Terra preta, Woods guesses, covers at least 10 percent of Amazonia, an area the size of France. It has amazing properties, he says. Tropical rain doesn’t leach nutrients from terra preta fields; instead the soil, so to speak, fights back. Not far from Painted Rock Cave is a 300-acre area with a two-foot layer of terra preta quarried by locals for potting soil. The bottom third of the layer is never removed, workers there explain, because over time it will re-create the original soil layer in its initial thickness. The reason, scientists suspect, is that terra preta is generated by a special suite of microorganisms that resists depletion. Apparently at some threshold level … dark earth attains the capacity to perpetuate—even regenerate itself—thus behaving more like a living ’super’-organism than an inert material.

In as yet unpublished research the archaeologists Eduardo Neves, of the University of São Paulo; Michael Heckenberger, of the University of Florida; and their colleagues examined terra preta in the upper Xingu, a huge southern tributary of the Amazon.
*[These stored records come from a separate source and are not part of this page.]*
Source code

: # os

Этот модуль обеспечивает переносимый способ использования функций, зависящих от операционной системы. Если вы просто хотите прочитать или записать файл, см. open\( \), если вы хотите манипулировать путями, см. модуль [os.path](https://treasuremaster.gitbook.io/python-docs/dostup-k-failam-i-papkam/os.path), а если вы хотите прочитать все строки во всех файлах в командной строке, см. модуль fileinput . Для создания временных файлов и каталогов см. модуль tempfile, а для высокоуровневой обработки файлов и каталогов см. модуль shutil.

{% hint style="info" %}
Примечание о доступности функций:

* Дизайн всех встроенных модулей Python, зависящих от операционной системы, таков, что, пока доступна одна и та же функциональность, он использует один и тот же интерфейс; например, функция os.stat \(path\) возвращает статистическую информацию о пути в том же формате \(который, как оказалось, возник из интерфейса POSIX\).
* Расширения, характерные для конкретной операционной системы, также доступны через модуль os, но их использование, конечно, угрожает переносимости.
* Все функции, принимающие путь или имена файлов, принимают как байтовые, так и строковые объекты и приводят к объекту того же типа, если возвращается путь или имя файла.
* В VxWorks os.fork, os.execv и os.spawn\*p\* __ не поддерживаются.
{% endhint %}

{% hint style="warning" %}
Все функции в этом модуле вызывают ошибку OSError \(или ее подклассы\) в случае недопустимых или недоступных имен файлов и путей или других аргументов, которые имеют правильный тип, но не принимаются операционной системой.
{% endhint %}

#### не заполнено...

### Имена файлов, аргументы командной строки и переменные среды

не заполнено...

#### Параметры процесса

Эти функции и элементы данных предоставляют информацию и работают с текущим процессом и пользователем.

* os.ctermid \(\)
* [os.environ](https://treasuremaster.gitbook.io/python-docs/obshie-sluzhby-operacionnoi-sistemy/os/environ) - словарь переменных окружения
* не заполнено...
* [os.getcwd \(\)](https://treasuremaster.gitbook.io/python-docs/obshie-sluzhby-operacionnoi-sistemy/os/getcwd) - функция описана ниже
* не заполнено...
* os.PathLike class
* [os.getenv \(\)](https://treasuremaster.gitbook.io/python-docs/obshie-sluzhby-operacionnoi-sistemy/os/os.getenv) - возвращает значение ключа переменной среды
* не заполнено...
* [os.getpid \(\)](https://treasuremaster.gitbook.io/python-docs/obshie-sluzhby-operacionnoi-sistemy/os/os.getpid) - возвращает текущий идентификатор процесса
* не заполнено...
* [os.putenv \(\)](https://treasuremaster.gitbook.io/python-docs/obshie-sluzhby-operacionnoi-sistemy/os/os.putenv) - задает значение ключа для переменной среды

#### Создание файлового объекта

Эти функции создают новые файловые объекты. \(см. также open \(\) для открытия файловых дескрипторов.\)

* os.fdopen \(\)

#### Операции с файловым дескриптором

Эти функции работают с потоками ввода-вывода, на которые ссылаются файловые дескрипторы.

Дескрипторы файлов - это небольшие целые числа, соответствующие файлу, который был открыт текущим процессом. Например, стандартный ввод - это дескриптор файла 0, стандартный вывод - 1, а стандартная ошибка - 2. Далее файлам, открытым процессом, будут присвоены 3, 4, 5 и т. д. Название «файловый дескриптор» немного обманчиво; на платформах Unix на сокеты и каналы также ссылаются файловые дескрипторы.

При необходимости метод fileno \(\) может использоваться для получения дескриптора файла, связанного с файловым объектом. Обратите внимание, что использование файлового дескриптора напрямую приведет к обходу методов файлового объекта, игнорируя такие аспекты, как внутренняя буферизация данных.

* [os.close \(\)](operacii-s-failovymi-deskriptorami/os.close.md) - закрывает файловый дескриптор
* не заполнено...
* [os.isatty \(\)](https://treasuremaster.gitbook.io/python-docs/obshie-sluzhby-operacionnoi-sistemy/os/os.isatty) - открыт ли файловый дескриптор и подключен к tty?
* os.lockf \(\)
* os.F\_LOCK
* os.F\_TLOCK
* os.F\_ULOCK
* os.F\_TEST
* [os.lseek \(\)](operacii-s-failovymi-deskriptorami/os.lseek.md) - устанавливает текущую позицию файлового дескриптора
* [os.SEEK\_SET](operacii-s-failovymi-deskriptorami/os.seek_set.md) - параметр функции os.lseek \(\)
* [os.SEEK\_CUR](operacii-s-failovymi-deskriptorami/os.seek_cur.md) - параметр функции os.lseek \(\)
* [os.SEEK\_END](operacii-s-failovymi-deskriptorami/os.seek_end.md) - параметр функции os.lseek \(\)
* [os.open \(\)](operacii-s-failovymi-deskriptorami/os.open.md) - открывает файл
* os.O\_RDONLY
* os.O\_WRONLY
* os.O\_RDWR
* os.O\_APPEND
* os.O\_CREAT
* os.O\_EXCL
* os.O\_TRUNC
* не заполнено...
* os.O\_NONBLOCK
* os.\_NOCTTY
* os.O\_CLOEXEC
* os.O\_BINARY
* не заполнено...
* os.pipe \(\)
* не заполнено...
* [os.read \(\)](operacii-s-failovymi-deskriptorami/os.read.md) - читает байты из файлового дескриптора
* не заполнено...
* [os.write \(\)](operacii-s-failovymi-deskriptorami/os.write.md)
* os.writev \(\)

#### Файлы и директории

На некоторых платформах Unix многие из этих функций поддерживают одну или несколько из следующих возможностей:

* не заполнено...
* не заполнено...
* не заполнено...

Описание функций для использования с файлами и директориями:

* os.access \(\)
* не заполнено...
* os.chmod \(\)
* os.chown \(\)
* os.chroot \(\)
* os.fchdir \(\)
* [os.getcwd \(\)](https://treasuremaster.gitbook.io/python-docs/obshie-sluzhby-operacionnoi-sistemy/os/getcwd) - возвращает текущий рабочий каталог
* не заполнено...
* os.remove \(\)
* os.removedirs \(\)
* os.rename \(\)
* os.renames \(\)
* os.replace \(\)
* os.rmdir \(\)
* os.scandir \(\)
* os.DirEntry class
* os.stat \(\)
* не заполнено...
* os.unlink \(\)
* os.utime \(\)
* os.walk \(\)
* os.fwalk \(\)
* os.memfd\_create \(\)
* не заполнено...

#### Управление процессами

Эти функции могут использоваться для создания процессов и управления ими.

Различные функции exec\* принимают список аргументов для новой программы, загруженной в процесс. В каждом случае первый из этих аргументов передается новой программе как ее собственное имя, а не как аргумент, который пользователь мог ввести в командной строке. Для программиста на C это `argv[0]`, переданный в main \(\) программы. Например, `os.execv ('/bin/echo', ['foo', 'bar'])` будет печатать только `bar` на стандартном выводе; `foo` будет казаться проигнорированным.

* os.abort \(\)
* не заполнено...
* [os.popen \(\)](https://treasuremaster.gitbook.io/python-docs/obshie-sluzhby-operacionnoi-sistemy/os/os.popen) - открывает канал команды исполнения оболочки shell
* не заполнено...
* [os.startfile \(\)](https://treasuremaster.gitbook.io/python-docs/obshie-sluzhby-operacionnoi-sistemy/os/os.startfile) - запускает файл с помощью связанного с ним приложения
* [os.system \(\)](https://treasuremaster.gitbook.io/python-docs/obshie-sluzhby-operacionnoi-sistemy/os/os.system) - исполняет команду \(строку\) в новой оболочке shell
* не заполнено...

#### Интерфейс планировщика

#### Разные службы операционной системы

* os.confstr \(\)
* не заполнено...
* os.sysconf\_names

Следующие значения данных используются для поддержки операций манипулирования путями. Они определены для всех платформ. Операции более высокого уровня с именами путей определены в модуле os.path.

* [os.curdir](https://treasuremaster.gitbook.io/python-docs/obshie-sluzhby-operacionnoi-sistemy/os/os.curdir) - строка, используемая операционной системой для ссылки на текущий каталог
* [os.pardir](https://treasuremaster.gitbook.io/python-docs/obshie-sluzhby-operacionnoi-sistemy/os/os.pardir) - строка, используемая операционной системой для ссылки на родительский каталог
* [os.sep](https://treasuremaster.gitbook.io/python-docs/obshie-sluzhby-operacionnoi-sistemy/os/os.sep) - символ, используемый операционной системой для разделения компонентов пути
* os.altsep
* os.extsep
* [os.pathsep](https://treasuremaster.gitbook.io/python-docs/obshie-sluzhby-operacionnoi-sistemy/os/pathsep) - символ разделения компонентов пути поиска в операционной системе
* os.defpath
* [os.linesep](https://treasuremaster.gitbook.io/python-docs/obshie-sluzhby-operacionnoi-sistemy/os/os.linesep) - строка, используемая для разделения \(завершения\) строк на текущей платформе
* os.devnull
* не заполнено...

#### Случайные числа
Not all Xingu cultures left behind this living earth, they discovered. But the ones that did generated it rapidly—suggesting to Woods that terra preta was created deliberately. In a process reminiscent of dropping microorganism-rich starter into plain dough to create sourdough bread, Amazonian peoples, he believes, inoculated bad soil with a transforming bacterial charge. Not every group of Indians there did this, but quite a few did, and over an extended period of time.”

If rich topsoil was literally engineered by humans on this scale, this is an encouraging possibility to address the today’s challenges of depleted soils and desertification. Organizations have sprung up to study the potential of employing similar techniques today, creating what is now referred to as biochar (or agrichar), such as the International Biochar Initiative. And the notion that Native Americans manipulated and nurtured the ecosystems of the Amazon over 500 years ago also challenges today’s conventional definitions of what is pristine - indeed by taking away one of our most reliable archetypes of living without a footprint - perhaps shakes the whole idea of pristine wilderness to its roots. And needless to say, if carbon sequestration is truly an imperative for our species, creating biochar could hold more potential - and side benefits - than virtually any other scheme.